From the material below, copy every line in which the word "RemoteSigned" occurs.

* * *

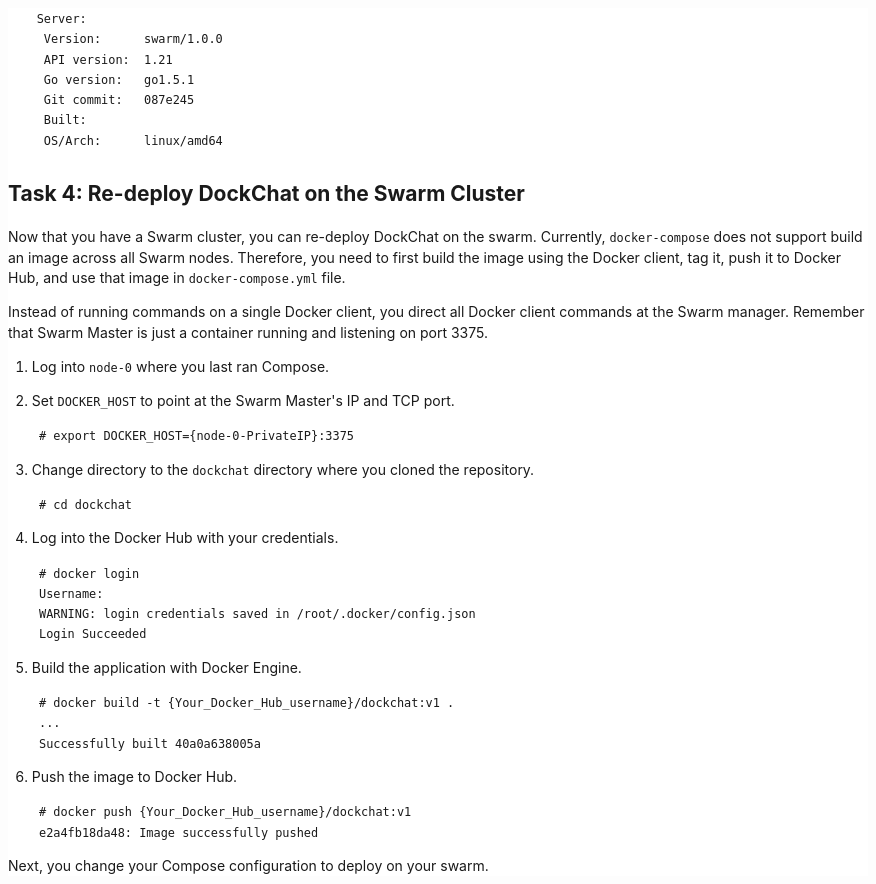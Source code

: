         Server:
         Version:      swarm/1.0.0
         API version:  1.21
         Go version:   go1.5.1
         Git commit:   087e245
         Built:
         OS/Arch:      linux/amd64


## Task 4: Re-deploy DockChat on the Swarm Cluster

Now that you have a Swarm cluster, you can re-deploy DockChat on the swarm.  Currently, `docker-compose` does not support build an image across all Swarm nodes. Therefore, you need to first build the image using the Docker client, tag it, push it to Docker Hub, and use that image in `docker-compose.yml` file.

Instead of running commands on a single Docker client, you direct all Docker client commands at the Swarm manager. Remember that Swarm Master is just a container running and listening on port 3375.


1. Log into `node-0` where you last ran Compose.

2. Set `DOCKER_HOST` to point at the Swarm Master's IP and TCP port.

        # export DOCKER_HOST={node-0-PrivateIP}:3375

3. Change directory to the `dockchat` directory where you cloned the repository.

        # cd dockchat

4. Log into the Docker Hub with your credentials.

        # docker login
        Username:
        WARNING: login credentials saved in /root/.docker/config.json
        Login Succeeded

5. Build the application with Docker Engine.

        # docker build -t {Your_Docker_Hub_username}/dockchat:v1 .
        ...
        Successfully built 40a0a638005a

6. Push the image to Docker Hub.

        # docker push {Your_Docker_Hub_username}/dockchat:v1
        e2a4fb18da48: Image successfully pushed

  Next, you change your Compose configuration to deploy on your swarm.
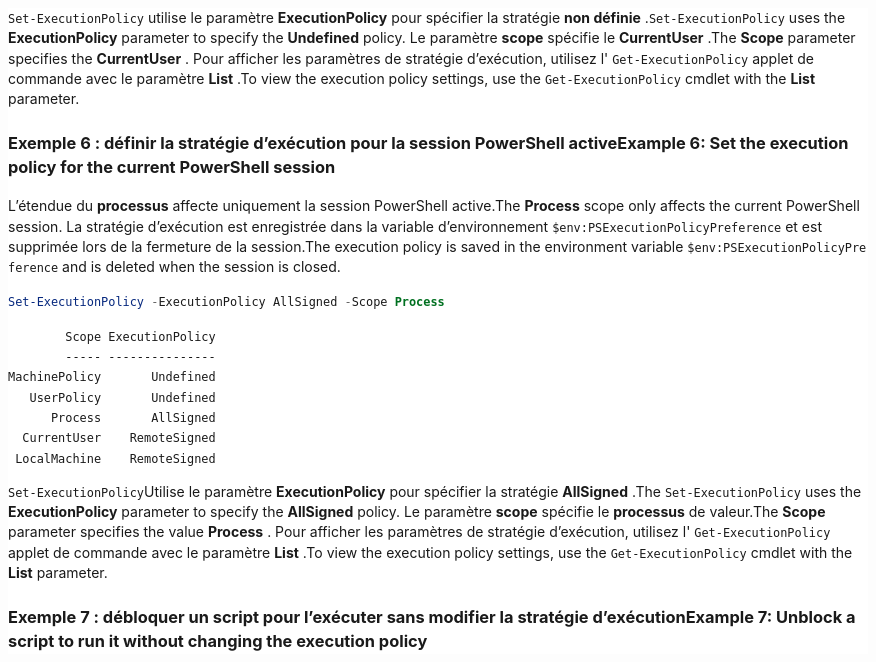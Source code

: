 <span data-ttu-id="333ae-151">`Set-ExecutionPolicy` utilise le paramètre **ExecutionPolicy** pour spécifier la stratégie **non définie** .</span><span class="sxs-lookup"><span data-stu-id="333ae-151">`Set-ExecutionPolicy` uses the **ExecutionPolicy** parameter to specify the **Undefined** policy.</span></span>
<span data-ttu-id="333ae-152">Le paramètre **scope** spécifie le **CurrentUser** .</span><span class="sxs-lookup"><span data-stu-id="333ae-152">The **Scope** parameter specifies the **CurrentUser** .</span></span> <span data-ttu-id="333ae-153">Pour afficher les paramètres de stratégie d’exécution, utilisez l' `Get-ExecutionPolicy` applet de commande avec le paramètre **List** .</span><span class="sxs-lookup"><span data-stu-id="333ae-153">To view the execution policy settings, use the `Get-ExecutionPolicy` cmdlet with the **List** parameter.</span></span>

### <span data-ttu-id="333ae-154">Exemple 6 : définir la stratégie d’exécution pour la session PowerShell active</span><span class="sxs-lookup"><span data-stu-id="333ae-154">Example 6: Set the execution policy for the current PowerShell session</span></span>

<span data-ttu-id="333ae-155">L’étendue du **processus** affecte uniquement la session PowerShell active.</span><span class="sxs-lookup"><span data-stu-id="333ae-155">The **Process** scope only affects the current PowerShell session.</span></span> <span data-ttu-id="333ae-156">La stratégie d’exécution est enregistrée dans la variable d’environnement `$env:PSExecutionPolicyPreference` et est supprimée lors de la fermeture de la session.</span><span class="sxs-lookup"><span data-stu-id="333ae-156">The execution policy is saved in the environment variable `$env:PSExecutionPolicyPreference` and is deleted when the session is closed.</span></span>

```powershell
Set-ExecutionPolicy -ExecutionPolicy AllSigned -Scope Process
```

```Output
        Scope ExecutionPolicy
        ----- ---------------
MachinePolicy       Undefined
   UserPolicy       Undefined
      Process       AllSigned
  CurrentUser    RemoteSigned
 LocalMachine    RemoteSigned
```

<span data-ttu-id="333ae-157">`Set-ExecutionPolicy`Utilise le paramètre **ExecutionPolicy** pour spécifier la stratégie **AllSigned** .</span><span class="sxs-lookup"><span data-stu-id="333ae-157">The `Set-ExecutionPolicy` uses the **ExecutionPolicy** parameter to specify the **AllSigned** policy.</span></span> <span data-ttu-id="333ae-158">Le paramètre **scope** spécifie le **processus** de valeur.</span><span class="sxs-lookup"><span data-stu-id="333ae-158">The **Scope** parameter specifies the value **Process** .</span></span> <span data-ttu-id="333ae-159">Pour afficher les paramètres de stratégie d’exécution, utilisez l' `Get-ExecutionPolicy` applet de commande avec le paramètre **List** .</span><span class="sxs-lookup"><span data-stu-id="333ae-159">To view the execution policy settings, use the `Get-ExecutionPolicy` cmdlet with the **List** parameter.</span></span>

### <span data-ttu-id="333ae-160">Exemple 7 : débloquer un script pour l’exécuter sans modifier la stratégie d’exécution</span><span class="sxs-lookup"><span data-stu-id="333ae-160">Example 7: Unblock a script to run it without changing the execution policy</span></span>
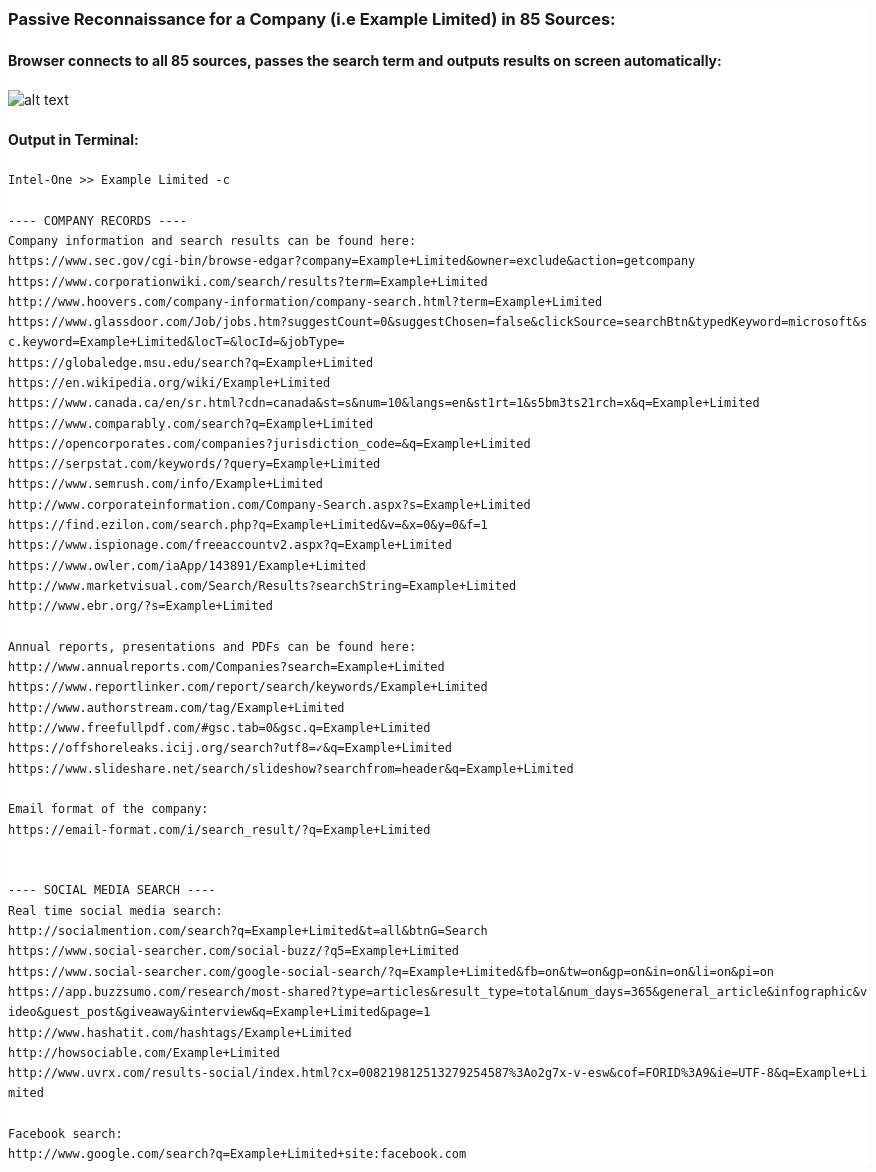 ### Passive Reconnaissance for a Company (i.e Example Limited) in 85 Sources:

#### Browser connects to all 85 sources, passes the search term and outputs results on screen automatically: ####

![alt text](https://github.com/jkatsioloudes/Intel-One/blob/master/company_browser_output.png)

#### Output in Terminal: ####

```
Intel-One >> Example Limited -c

---- COMPANY RECORDS ----
Company information and search results can be found here:
https://www.sec.gov/cgi-bin/browse-edgar?company=Example+Limited&owner=exclude&action=getcompany
https://www.corporationwiki.com/search/results?term=Example+Limited
http://www.hoovers.com/company-information/company-search.html?term=Example+Limited
https://www.glassdoor.com/Job/jobs.htm?suggestCount=0&suggestChosen=false&clickSource=searchBtn&typedKeyword=microsoft&sc.keyword=Example+Limited&locT=&locId=&jobType=
https://globaledge.msu.edu/search?q=Example+Limited
https://en.wikipedia.org/wiki/Example+Limited
https://www.canada.ca/en/sr.html?cdn=canada&st=s&num=10&langs=en&st1rt=1&s5bm3ts21rch=x&q=Example+Limited
https://www.comparably.com/search?q=Example+Limited
https://opencorporates.com/companies?jurisdiction_code=&q=Example+Limited
https://serpstat.com/keywords/?query=Example+Limited
https://www.semrush.com/info/Example+Limited
http://www.corporateinformation.com/Company-Search.aspx?s=Example+Limited
https://find.ezilon.com/search.php?q=Example+Limited&v=&x=0&y=0&f=1
https://www.ispionage.com/freeaccountv2.aspx?q=Example+Limited
https://www.owler.com/iaApp/143891/Example+Limited
http://www.marketvisual.com/Search/Results?searchString=Example+Limited
http://www.ebr.org/?s=Example+Limited

Annual reports, presentations and PDFs can be found here:
http://www.annualreports.com/Companies?search=Example+Limited
https://www.reportlinker.com/report/search/keywords/Example+Limited
http://www.authorstream.com/tag/Example+Limited
http://www.freefullpdf.com/#gsc.tab=0&gsc.q=Example+Limited
https://offshoreleaks.icij.org/search?utf8=✓&q=Example+Limited
https://www.slideshare.net/search/slideshow?searchfrom=header&q=Example+Limited

Email format of the company: 
https://email-format.com/i/search_result/?q=Example+Limited


---- SOCIAL MEDIA SEARCH ----
Real time social media search:
http://socialmention.com/search?q=Example+Limited&t=all&btnG=Search
https://www.social-searcher.com/social-buzz/?q5=Example+Limited
https://www.social-searcher.com/google-social-search/?q=Example+Limited&fb=on&tw=on&gp=on&in=on&li=on&pi=on
https://app.buzzsumo.com/research/most-shared?type=articles&result_type=total&num_days=365&general_article&infographic&video&guest_post&giveaway&interview&q=Example+Limited&page=1
http://www.hashatit.com/hashtags/Example+Limited
http://howsociable.com/Example+Limited
http://www.uvrx.com/results-social/index.html?cx=008219812513279254587%3Ao2g7x-v-esw&cof=FORID%3A9&ie=UTF-8&q=Example+Limited

Facebook search:
http://www.google.com/search?q=Example+Limited+site:facebook.com

```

* * *

Result:
  CurrentUser    RemoteSigned
 LocalMachine    RemoteSigned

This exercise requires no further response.